12 avril 2026, 18:36

DISCOZERO

"It Was Capitalism All Along"

Album : It Was Capitalism All Along

Le soleil revient, c’est un temps idéal pour écouter du rock et pour se laisser charmer par des mélodies groovy. À croire que DISCOZERO avait prévu le coup en sortant son premier album « It Was Capitalism All Along » le 10 avril. Ou comment crier contre un système qui nous oppresse encore et toujours, mais dans la joie et le partage.

Tout commence par "Joy & Fire" : une sirène d’alarme retentit, comme pour nous prévenir de la force du son qui s’apprête à frapper nos tympans. Le quartet formé par Matthieu Miègeville (chant), Nicolas Foucaud (guitare, percussions, chœurs), Katia Jacob (basse, claviers, chœurs) et Zacharie Mizzi (batterie, percussions, chœurs) déverse un torrent sonore tout en riffs, saturation et rythmes rapides. Le grunge n’est jamais loin non plus, dans ce grésillement de la guitare qui nous saisit dès le début de "And Again" et berce chacun des huit titres de son aspect brut de décoffrage.
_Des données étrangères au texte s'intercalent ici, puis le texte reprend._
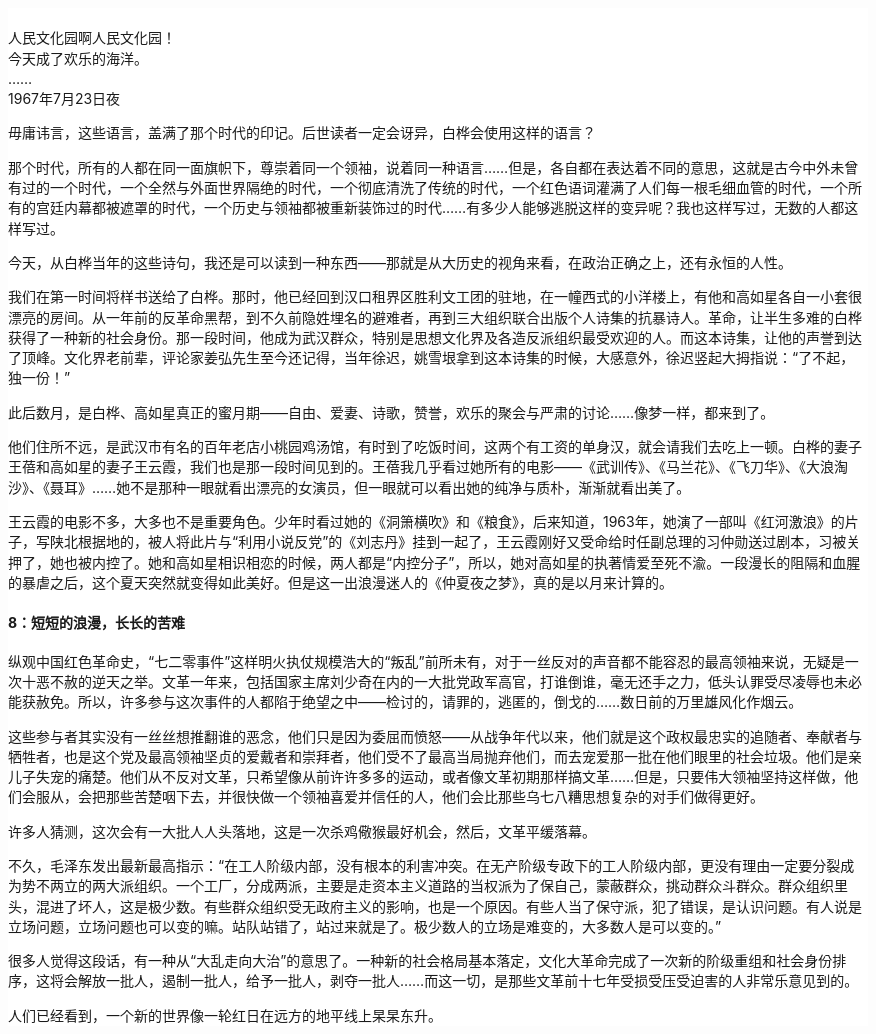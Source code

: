   <br/>
  人民文化园啊人民文化园！
  <br/>
  今天成了欢乐的海洋。
  <br/>
  ……
  <br/>
  1967年7月23日夜
 </p>
 <p>
  毋庸讳言，这些语言，盖满了那个时代的印记。后世读者一定会讶异，白桦会使用这样的语言？
 </p>
 <p>
  那个时代，所有的人都在同一面旗帜下，尊崇着同一个领袖，说着同一种语言……但是，各自都在表达着不同的意思，这就是古今中外未曾有过的一个时代，一个全然与外面世界隔绝的时代，一个彻底清洗了传统的时代，一个红色语词灌满了人们每一根毛细血管的时代，一个所有的宫廷内幕都被遮罩的时代，一个历史与领袖都被重新装饰过的时代……有多少人能够逃脱这样的变异呢？我也这样写过，无数的人都这样写过。
 </p>
 <p>
  今天，从白桦当年的这些诗句，我还是可以读到一种东西——那就是从大历史的视角来看，在政治正确之上，还有永恒的人性。
 </p>
 <p>
  我们在第一时间将样书送给了白桦。那时，他已经回到汉口租界区胜利文工团的驻地，在一幢西式的小洋楼上，有他和高如星各自一小套很漂亮的房间。从一年前的反革命黑帮，到不久前隐姓埋名的避难者，再到三大组织联合出版个人诗集的抗暴诗人。革命，让半生多难的白桦获得了一种新的社会身份。那一段时间，他成为武汉群众，特别是思想文化界及各造反派组织最受欢迎的人。而这本诗集，让他的声誉到达了顶峰。文化界老前辈，评论家姜弘先生至今还记得，当年徐迟，姚雪垠拿到这本诗集的时候，大感意外，徐迟竖起大拇指说：“了不起，独一份！”
 </p>
 <p>
  此后数月，是白桦、高如星真正的蜜月期——自由、爱妻、诗歌，赞誉，欢乐的聚会与严肃的讨论……像梦一样，都来到了。
 </p>
 <p>
  他们住所不远，是武汉市有名的百年老店小桃园鸡汤馆，有时到了吃饭时间，这两个有工资的单身汉，就会请我们去吃上一顿。白桦的妻子王蓓和高如星的妻子王云霞，我们也是那一段时间见到的。王蓓我几乎看过她所有的电影——《武训传》、《马兰花》、《飞刀华》、《大浪淘沙》、《聂耳》……她不是那种一眼就看出漂亮的女演员，但一眼就可以看出她的纯净与质朴，渐渐就看出美了。
 </p>
 <p>
  王云霞的电影不多，大多也不是重要角色。少年时看过她的《洞箫横吹》和《粮食》，后来知道，1963年，她演了一部叫《红河激浪》的片子，写陕北根据地的，被人将此片与“利用小说反党”的《刘志丹》挂到一起了，王云霞刚好又受命给时任副总理的习仲勋送过剧本，习被关押了，她也被内控了。她和高如星相识相恋的时候，两人都是“内控分子”，所以，她对高如星的执著情爱至死不渝。一段漫长的阻隔和血腥的暴虐之后，这个夏天突然就变得如此美好。但是这一出浪漫迷人的《仲夏夜之梦》，真的是以月来计算的。
 </p>
 <h4>
  8：短短的浪漫，长长的苦难
 </h4>
 <p>
  纵观中国红色革命史，“七二零事件”这样明火执仗规模浩大的“叛乱”前所未有，对于一丝反对的声音都不能容忍的最高领袖来说，无疑是一次十恶不赦的逆天之举。文革一年来，包括国家主席刘少奇在内的一大批党政军高官，打谁倒谁，毫无还手之力，低头认罪受尽凌辱也未必能获赦免。所以，许多参与这次事件的人都陷于绝望之中——检讨的，请罪的，逃匿的，倒戈的……数日前的万里雄风化作烟云。
 </p>
 <p>
  这些参与者其实没有一丝丝想推翻谁的恶念，他们只是因为委屈而愤怒——从战争年代以来，他们就是这个政权最忠实的追随者、奉献者与牺牲者，也是这个党及最高领袖坚贞的爱戴者和崇拜者，他们受不了最高当局抛弃他们，而去宠爱那一批在他们眼里的社会垃圾。他们是亲儿子失宠的痛楚。他们从不反对文革，只希望像从前许许多多的运动，或者像文革初期那样搞文革……但是，只要伟大领袖坚持这样做，他们会服从，会把那些苦楚咽下去，并很快做一个领袖喜爱并信任的人，他们会比那些乌七八糟思想复杂的对手们做得更好。
 </p>
 <p>
  许多人猜测，这次会有一大批人人头落地，这是一次杀鸡儆猴最好机会，然后，文革平缓落幕。
 </p>
 <p>
  不久，毛泽东发出最新最高指示：“在工人阶级内部，没有根本的利害冲突。在无产阶级专政下的工人阶级内部，更没有理由一定要分裂成为势不两立的两大派组织。一个工厂，分成两派，主要是走资本主义道路的当权派为了保自己，蒙蔽群众，挑动群众斗群众。群众组织里头，混进了坏人，这是极少数。有些群众组织受无政府主义的影响，也是一个原因。有些人当了保守派，犯了错误，是认识问题。有人说是立场问题，立场问题也可以变的嘛。站队站错了，站过来就是了。极少数人的立场是难变的，大多数人是可以变的。”
 </p>
 <p>
  很多人觉得这段话，有一种从“大乱走向大治”的意思了。一种新的社会格局基本落定，文化大革命完成了一次新的阶级重组和社会身份排序，这将会解放一批人，遏制一批人，给予一批人，剥夺一批人……而这一切，是那些文革前十七年受损受压受迫害的人非常乐意见到的。
 </p>
 <p>
  人们已经看到，一个新的世界像一轮红日在远方的地平线上杲杲东升。
 </p>
 <p>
L’influence du hardcore de TURNSTILE est perceptible dans les lignes de chant tandis que la tension d’IDLES se ressent dans la montée en pression de chaque titre. Le rock de DISCOZERO sature, il crie avec sincérité et énergie hardcore dans "Get It! Get It! Get It!" et nous tient en haleine avec une tension palpable dans le rythme inarrêtable de "Coffee. Drive."

Pour autant, le groupe sait aussi ménager une ambiance plus tamisée et tendrement sombre dans "Forgive Forward" dont la voix suave, les chœurs et les accords de guitare flirtent avec la soul. C’est avant que "Mary & Jesse &" nous emporte définitivement dans une histoire d’amour qui ne peut aboutir. L’histoire du duo semble tragique sans qu’on comprenne vraiment pourquoi. C’est la basse qui achève de nous convaincre avec une ligne assassine qui ne se calme que quand les voix racontent la solitude des deux personnages.

DISCOZERO se caractérise par un groove aussi puissant que celui du disco et un refus des normes. Les chansons du groupe naviguent d’une ambiance à une autre : entre l’envie de crier et celle de se laisser porter, il y a celle de se réunir pour chanter et créer un espace loin des contraintes du capitalisme.